Tethered cord syndrome happens when the spinal cord is attached to the lower part of the spinal column and cannot move freely. 

The spinal cord is a bundle of nerves that connects the brain to the body, helping your child move and feel things. It sits inside the spinal column.

The spinal column is made of 33 small bones called vertebrae. These bones protect the spinal cord.

When the spinal cord is attached to the wall of the spinal column, it pulls tightly and limits movement. The cord can stretch out and become damaged over time, stopping blood from flowing to the nerves. 

Tethered cord syndrome can happen when:

• the spine does not develop properly during pregnancy
• there is damage or scar tissue on the spine after birth.

Many children do not develop any signs or symptoms. When they do, it is often during growth spurts as the spinal cord stretches. 

Visible signs can include:

• a hairy patch on the lower back
• a sacral dimple - a small hollow above the buttocks
• lipoma - a fatty lump under the skin
• one leg or foot is longer than the other.

Symptoms can include:

• back or leg pain
• trouble walking
• numbness or weakness in the legs and back
• changes in foot shape
• haemangiomas - discoloured skin patches
• loss of bladder or bowel control
• progressive scoliosis - curved spine.

It is rare for adults to show new signs or symptoms if they were not diagnosed during childhood.

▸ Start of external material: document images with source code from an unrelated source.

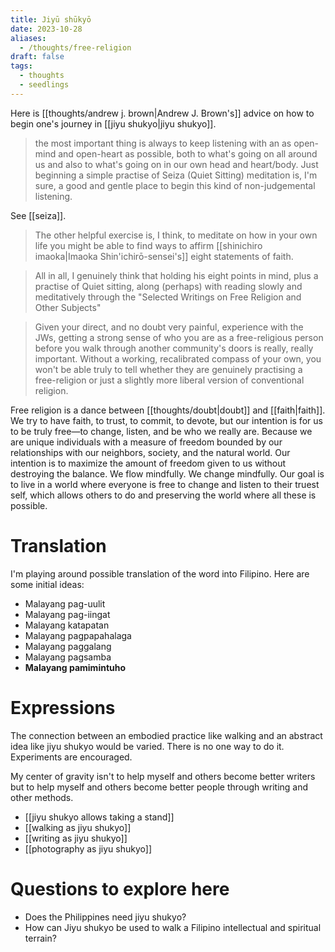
 ```yaml
---
title: Jiyū shūkyō
date: 2023-10-28
aliases:
  - /thoughts/free-religion
draft: false
tags:
  - thoughts
  - seedlings
---
```

Here is [[thoughts/andrew j. brown|Andrew J. Brown's]] advice on how to begin one's journey in [[jiyu shukyo|jiyu shukyo]].

>the most important thing is always to keep listening with an as open-mind and open-heart as possible, both to what's going on all around us and also to what's going on in our own head and heart/body. Just beginning a simple practise of Seiza (Quiet Sitting) meditation is, I'm sure, a good and gentle place to begin this kind of non-judgemental listening.

See [[seiza]].

>The other helpful exercise is, I think, to meditate on how in your own life you might be able to find ways to affirm [[shinichiro imaoka|Imaoka Shin'ichirō-sensei's]] eight statements of faith.

>All in all, I genuinely think that holding his eight points in mind, plus a practise of Quiet sitting, along (perhaps) with reading slowly and meditatively through the "Selected Writings on Free Religion and Other Subjects"

>Given your direct, and no doubt very painful, experience with the JWs, getting a strong sense of who you are as a free-religious person before you walk through another community's doors is really, really important. Without a working, recalibrated compass of your own, you won't be able truly to tell whether they are genuinely practising a free-religion or just a slightly more liberal version of conventional religion.

Free religion is a dance between [[thoughts/doubt|doubt]] and [[faith|faith]]. We try to have faith, to trust, to commit, to devote, but our intention is for us to be truly free—to change, listen, and be who we really are. Because we are unique individuals with a measure of freedom bounded by our relationships with our neighbors, society, and the natural world. Our intention is to maximize the amount of freedom given to us without destroying the balance. We flow mindfully. We change mindfully. Our goal is to live in a world where everyone is free to change and listen to their truest self, which allows others to do and preserving the world where all these is possible.

# Translation

I'm playing around possible translation of the word into Filipino. Here are some initial ideas:

- Malayang pag-uulit
- Malayang pag-iingat
- Malayang katapatan
- Malayang pagpapahalaga
- Malayang paggalang
- Malayang pagsamba
- **Malayang pamimintuho**

# Expressions

The connection between an embodied practice like walking and an abstract idea like jiyu shukyo would be varied. There is no one way to do it. Experiments are encouraged.

My center of gravity isn't to help myself and others become better writers but to help myself and others become better people through writing and other methods.

- [[jiyu shukyo allows taking a stand]]
- [[walking as jiyu shukyo]]
- [[writing as jiyu shukyo]]
- [[photography as jiyu shukyo]]

# Questions to explore here

- Does the Philippines need jiyu shukyo?
- How can Jiyu shukyo be used to walk a Filipino intellectual and spiritual terrain?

Early diagnosis is important to stop long-term damage.

Doctors can diagnose tethered cord syndrome based on your child’s symptoms and results from scans of the spinal cord.

• babies under three months will usually have an ultrasound
• children over three months will have an MRI scan to get a more detailed picture.

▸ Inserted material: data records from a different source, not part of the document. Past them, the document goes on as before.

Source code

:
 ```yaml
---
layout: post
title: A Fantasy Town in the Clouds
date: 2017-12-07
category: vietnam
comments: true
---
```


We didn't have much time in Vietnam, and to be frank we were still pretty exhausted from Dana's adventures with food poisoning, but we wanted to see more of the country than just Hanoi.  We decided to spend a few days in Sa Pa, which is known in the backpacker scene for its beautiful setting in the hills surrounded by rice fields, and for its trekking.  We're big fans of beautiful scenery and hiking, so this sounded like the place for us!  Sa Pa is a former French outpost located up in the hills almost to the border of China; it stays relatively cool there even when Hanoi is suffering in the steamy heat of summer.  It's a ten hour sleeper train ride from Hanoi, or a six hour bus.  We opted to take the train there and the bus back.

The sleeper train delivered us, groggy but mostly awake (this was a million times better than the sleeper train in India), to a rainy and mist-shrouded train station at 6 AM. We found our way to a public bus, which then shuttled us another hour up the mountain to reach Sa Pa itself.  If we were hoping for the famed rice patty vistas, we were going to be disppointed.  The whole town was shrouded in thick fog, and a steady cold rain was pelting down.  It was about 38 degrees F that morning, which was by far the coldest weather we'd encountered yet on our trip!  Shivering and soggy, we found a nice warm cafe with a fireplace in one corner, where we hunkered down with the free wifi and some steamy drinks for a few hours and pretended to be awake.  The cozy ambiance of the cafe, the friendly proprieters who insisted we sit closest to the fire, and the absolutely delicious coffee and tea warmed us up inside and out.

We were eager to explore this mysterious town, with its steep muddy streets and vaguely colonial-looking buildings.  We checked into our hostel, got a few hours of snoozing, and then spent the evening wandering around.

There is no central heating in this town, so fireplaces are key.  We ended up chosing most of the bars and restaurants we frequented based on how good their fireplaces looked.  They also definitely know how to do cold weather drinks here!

Most children with spina bifida will show some tethering on an MRI scan.

Your child will need regular check-ups and physiotherapy to track their movement and muscle strength. They may also need regular kidney ultrasounds to pick up any issues early and stop long-term damage.

Tethered cord syndrome is usually treated with surgery to release the spinal cord from the spinal column.

A brain and spine specialist, called a neurosurgeon, will decide whether surgery needs to be done early or later as your child develops, depending on:

• your child’s age and weight
• what the scans show
• your child’s signs and symptoms.

Surgery is done to stop further damage, but it cannot undo damage already done.

Risks of surgery are low but can include:

• infection
• bleeding
• damage to the spinal cord and worsening issues with muscle, bladder, bowel, and sexual function
• cerebrospinal fluid (CSF) leak.

After surgery, your child’s doctor will check their progress to make sure the cord does not reattach.

Most children only need one operation, but around 10-20% may need another later as they grow. 

Your child may see a physiotherapist or occupational therapist after surgery to support their recovery.